■ **Exercise objective**
Copy all entries without alteration and skip the pictures they hold.

■ **Data provided**
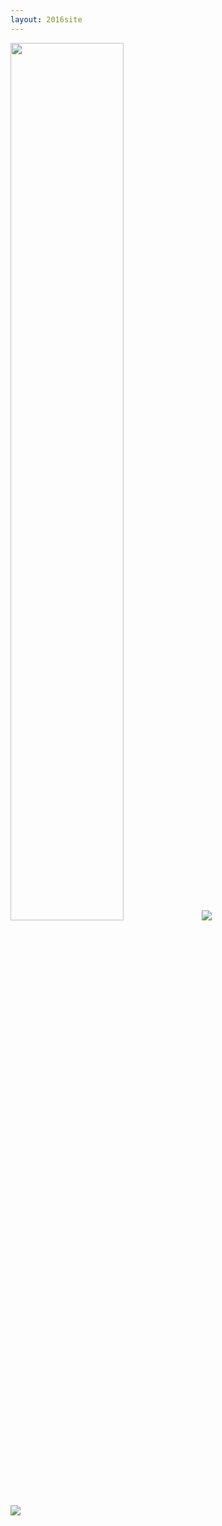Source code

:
 ```yaml
---
layout: 2016site
---
```


<div class="pure-g">
	<div class="pure-u-1">
		<image src="./images/2016/luchanaut_1.svg" width="60%" class="luchanaut" />
		<image src="./images/2016/stars_background.svg" class="stars" />		
	</div>
	<div class="pure-u-1">
		<image src="./images/2016/masthead.svg" />
	</div>
</div>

■ **Response below**
Source code

:
 ```yaml
---
layout: 2016site
---
```


<div class="pure-g">
	<div class="pure-u-1">
		<image src="./images/2016/luchanaut_1.svg" width="60%" class="luchanaut" />
		<image src="./images/2016/stars_background.svg" class="stars" />		
	</div>
	<div class="pure-u-1">
		<image src="./images/2016/masthead.svg" />
	</div>
</div>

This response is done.